What the task requires.
Every line below that mentions the word "these" should be copied out.

::::::::::

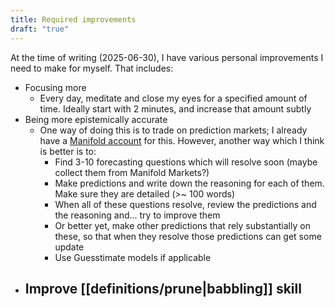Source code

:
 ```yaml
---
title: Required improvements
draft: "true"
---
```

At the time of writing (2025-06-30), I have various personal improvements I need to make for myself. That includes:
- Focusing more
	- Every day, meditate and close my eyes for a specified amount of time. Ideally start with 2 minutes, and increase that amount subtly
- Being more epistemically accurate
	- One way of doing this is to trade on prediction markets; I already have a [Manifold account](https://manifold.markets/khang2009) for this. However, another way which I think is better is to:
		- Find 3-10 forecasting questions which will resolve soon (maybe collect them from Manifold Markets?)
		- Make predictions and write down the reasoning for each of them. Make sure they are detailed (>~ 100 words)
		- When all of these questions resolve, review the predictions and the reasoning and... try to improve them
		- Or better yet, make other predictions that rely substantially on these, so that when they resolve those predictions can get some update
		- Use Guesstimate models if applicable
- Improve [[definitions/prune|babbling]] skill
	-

::::::::::

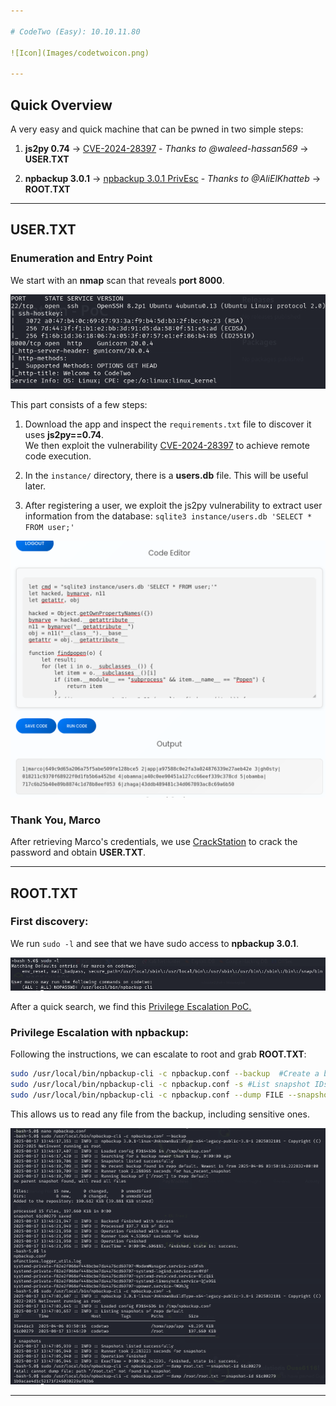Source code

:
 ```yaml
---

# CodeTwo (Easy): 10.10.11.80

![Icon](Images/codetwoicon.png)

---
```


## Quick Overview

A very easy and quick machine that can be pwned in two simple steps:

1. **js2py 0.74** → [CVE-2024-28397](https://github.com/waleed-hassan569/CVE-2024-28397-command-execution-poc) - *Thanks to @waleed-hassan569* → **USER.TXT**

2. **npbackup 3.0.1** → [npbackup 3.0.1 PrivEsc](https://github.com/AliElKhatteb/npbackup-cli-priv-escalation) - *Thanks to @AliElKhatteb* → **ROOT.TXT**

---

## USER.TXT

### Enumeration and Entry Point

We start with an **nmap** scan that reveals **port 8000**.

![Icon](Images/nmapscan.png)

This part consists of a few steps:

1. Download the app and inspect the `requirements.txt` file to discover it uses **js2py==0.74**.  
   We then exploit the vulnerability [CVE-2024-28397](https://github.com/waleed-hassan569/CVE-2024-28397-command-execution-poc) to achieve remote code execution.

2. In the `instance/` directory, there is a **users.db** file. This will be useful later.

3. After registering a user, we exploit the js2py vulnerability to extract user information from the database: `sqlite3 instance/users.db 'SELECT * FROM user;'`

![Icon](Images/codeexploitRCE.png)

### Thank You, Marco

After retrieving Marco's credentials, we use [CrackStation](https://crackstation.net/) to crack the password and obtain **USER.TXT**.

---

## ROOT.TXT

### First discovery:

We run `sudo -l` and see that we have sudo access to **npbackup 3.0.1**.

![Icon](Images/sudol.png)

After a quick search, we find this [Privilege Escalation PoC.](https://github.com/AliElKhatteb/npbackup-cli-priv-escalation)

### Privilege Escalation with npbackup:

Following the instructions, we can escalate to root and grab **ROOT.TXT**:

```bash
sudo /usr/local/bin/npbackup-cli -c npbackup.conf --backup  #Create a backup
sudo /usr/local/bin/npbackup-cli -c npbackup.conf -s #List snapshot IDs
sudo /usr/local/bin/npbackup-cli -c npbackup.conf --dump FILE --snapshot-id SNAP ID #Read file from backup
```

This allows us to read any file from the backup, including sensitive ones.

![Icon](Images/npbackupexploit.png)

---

::::::::::

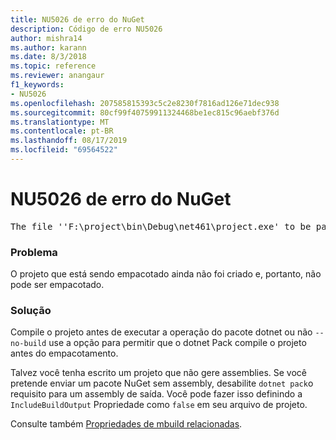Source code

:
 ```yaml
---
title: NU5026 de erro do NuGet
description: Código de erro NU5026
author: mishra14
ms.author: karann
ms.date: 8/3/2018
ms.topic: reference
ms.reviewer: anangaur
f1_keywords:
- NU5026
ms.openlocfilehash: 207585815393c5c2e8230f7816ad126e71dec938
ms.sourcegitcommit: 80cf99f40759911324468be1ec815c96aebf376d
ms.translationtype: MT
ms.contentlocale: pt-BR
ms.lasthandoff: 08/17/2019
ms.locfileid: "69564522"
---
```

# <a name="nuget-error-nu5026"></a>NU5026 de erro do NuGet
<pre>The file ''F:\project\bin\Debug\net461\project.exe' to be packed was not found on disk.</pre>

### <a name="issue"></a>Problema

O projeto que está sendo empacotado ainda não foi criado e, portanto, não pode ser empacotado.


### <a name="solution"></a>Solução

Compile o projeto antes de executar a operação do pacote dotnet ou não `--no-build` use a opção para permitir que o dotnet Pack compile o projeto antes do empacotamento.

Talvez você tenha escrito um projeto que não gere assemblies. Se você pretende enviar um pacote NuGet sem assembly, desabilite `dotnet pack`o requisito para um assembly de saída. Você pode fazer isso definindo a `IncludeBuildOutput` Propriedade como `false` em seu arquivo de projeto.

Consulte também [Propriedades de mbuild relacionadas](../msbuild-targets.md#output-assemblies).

::::::::::

Solution for this problem.
		- When all of these questions resolve, review the predictions and the reasoning and... try to improve them
		- Or better yet, make other predictions that rely substantially on these, so that when they resolve those predictions can get some update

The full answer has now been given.